- Opening Delimiter -
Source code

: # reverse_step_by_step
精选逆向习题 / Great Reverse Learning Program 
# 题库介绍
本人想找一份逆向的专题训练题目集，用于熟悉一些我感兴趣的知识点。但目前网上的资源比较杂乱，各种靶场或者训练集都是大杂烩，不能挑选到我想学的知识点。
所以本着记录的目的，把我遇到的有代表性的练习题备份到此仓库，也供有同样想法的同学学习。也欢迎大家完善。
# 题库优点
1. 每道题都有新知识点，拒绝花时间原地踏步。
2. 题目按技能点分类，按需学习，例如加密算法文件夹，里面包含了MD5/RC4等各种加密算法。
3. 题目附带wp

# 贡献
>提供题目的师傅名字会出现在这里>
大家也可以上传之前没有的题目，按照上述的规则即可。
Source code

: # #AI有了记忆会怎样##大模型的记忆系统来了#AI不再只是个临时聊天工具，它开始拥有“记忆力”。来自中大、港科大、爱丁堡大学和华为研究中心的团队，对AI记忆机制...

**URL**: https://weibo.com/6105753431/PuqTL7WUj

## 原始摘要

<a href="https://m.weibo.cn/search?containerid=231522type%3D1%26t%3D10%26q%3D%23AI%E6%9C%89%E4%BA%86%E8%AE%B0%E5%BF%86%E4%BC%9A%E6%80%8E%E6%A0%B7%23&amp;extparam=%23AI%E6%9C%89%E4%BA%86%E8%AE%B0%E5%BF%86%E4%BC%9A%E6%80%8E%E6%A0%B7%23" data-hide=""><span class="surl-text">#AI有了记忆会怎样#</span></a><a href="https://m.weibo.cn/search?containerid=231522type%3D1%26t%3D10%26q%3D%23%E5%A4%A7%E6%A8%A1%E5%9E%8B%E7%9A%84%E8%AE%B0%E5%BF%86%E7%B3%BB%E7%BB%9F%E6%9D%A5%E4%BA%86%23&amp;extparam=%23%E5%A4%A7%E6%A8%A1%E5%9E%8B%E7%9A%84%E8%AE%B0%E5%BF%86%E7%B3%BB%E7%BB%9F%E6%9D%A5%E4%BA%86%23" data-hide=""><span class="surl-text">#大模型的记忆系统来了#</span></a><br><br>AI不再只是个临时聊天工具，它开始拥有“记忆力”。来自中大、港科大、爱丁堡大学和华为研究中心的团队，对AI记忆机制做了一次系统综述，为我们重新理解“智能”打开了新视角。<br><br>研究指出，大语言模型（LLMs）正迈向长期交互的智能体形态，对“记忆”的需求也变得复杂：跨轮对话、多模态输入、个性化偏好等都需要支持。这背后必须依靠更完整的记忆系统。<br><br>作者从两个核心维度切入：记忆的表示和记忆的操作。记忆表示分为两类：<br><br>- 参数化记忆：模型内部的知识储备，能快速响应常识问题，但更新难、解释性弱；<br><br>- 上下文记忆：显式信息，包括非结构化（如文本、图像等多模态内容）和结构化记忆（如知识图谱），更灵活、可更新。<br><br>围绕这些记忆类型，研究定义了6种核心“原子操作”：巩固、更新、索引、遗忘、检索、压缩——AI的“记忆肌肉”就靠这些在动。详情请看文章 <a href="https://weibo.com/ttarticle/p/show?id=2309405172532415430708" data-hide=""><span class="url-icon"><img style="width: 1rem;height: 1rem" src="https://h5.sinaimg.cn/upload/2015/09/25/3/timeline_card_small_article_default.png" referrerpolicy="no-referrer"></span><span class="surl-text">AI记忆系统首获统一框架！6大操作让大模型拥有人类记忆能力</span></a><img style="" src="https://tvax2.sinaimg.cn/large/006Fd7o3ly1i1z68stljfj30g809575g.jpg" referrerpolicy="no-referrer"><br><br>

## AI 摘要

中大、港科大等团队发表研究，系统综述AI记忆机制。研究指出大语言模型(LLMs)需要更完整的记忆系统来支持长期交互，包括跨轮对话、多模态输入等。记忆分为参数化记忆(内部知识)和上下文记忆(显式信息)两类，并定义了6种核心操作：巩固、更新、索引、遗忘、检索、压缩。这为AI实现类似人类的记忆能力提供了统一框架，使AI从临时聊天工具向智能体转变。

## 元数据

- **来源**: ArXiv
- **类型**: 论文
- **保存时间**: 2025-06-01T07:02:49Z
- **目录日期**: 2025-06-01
- Closing Delimiter -
**TASK:**
Every entry needs to be copied again, word for word.

**RESPONSE TO THE EXERCISE:**
Source code

: # reverse_step_by_step
精选逆向习题 / Great Reverse Learning Program 
# 题库介绍
本人想找一份逆向的专题训练题目集，用于熟悉一些我感兴趣的知识点。但目前网上的资源比较杂乱，各种靶场或者训练集都是大杂烩，不能挑选到我想学的知识点。
所以本着记录的目的，把我遇到的有代表性的练习题备份到此仓库，也供有同样想法的同学学习。也欢迎大家完善。
# 题库优点
1. 每道题都有新知识点，拒绝花时间原地踏步。
2. 题目按技能点分类，按需学习，例如加密算法文件夹，里面包含了MD5/RC4等各种加密算法。
3. 题目附带wp

# 贡献
>提供题目的师傅名字会出现在这里>
大家也可以上传之前没有的题目，按照上述的规则即可。
Source code

: # #AI有了记忆会怎样##大模型的记忆系统来了#AI不再只是个临时聊天工具，它开始拥有“记忆力”。来自中大、港科大、爱丁堡大学和华为研究中心的团队，对AI记忆机制...

**URL**: https://weibo.com/6105753431/PuqTL7WUj

## 原始摘要

<a href="https://m.weibo.cn/search?containerid=231522type%3D1%26t%3D10%26q%3D%23AI%E6%9C%89%E4%BA%86%E8%AE%B0%E5%BF%86%E4%BC%9A%E6%80%8E%E6%A0%B7%23&amp;extparam=%23AI%E6%9C%89%E4%BA%86%E8%AE%B0%E5%BF%86%E4%BC%9A%E6%80%8E%E6%A0%B7%23" data-hide=""><span class="surl-text">#AI有了记忆会怎样#</span></a><a href="https://m.weibo.cn/search?containerid=231522type%3D1%26t%3D10%26q%3D%23%E5%A4%A7%E6%A8%A1%E5%9E%8B%E7%9A%84%E8%AE%B0%E5%BF%86%E7%B3%BB%E7%BB%9F%E6%9D%A5%E4%BA%86%23&amp;extparam=%23%E5%A4%A7%E6%A8%A1%E5%9E%8B%E7%9A%84%E8%AE%B0%E5%BF%86%E7%B3%BB%E7%BB%9F%E6%9D%A5%E4%BA%86%23" data-hide=""><span class="surl-text">#大模型的记忆系统来了#</span></a><br><br>AI不再只是个临时聊天工具，它开始拥有“记忆力”。来自中大、港科大、爱丁堡大学和华为研究中心的团队，对AI记忆机制做了一次系统综述，为我们重新理解“智能”打开了新视角。<br><br>研究指出，大语言模型（LLMs）正迈向长期交互的智能体形态，对“记忆”的需求也变得复杂：跨轮对话、多模态输入、个性化偏好等都需要支持。这背后必须依靠更完整的记忆系统。<br><br>作者从两个核心维度切入：记忆的表示和记忆的操作。记忆表示分为两类：<br><br>- 参数化记忆：模型内部的知识储备，能快速响应常识问题，但更新难、解释性弱；<br><br>- 上下文记忆：显式信息，包括非结构化（如文本、图像等多模态内容）和结构化记忆（如知识图谱），更灵活、可更新。<br><br>围绕这些记忆类型，研究定义了6种核心“原子操作”：巩固、更新、索引、遗忘、检索、压缩——AI的“记忆肌肉”就靠这些在动。详情请看文章 <a href="https://weibo.com/ttarticle/p/show?id=2309405172532415430708" data-hide=""><span class="url-icon"><img style="width: 1rem;height: 1rem" src="https://h5.sinaimg.cn/upload/2015/09/25/3/timeline_card_small_article_default.png" referrerpolicy="no-referrer"></span><span class="surl-text">AI记忆系统首获统一框架！6大操作让大模型拥有人类记忆能力</span></a><img style="" src="https://tvax2.sinaimg.cn/large/006Fd7o3ly1i1z68stljfj30g809575g.jpg" referrerpolicy="no-referrer"><br><br>

## AI 摘要

中大、港科大等团队发表研究，系统综述AI记忆机制。研究指出大语言模型(LLMs)需要更完整的记忆系统来支持长期交互，包括跨轮对话、多模态输入等。记忆分为参数化记忆(内部知识)和上下文记忆(显式信息)两类，并定义了6种核心操作：巩固、更新、索引、遗忘、检索、压缩。这为AI实现类似人类的记忆能力提供了统一框架，使AI从临时聊天工具向智能体转变。

## 元数据

- **来源**: ArXiv
- **类型**: 论文
- **保存时间**: 2025-06-01T07:02:49Z
- **目录日期**: 2025-06-01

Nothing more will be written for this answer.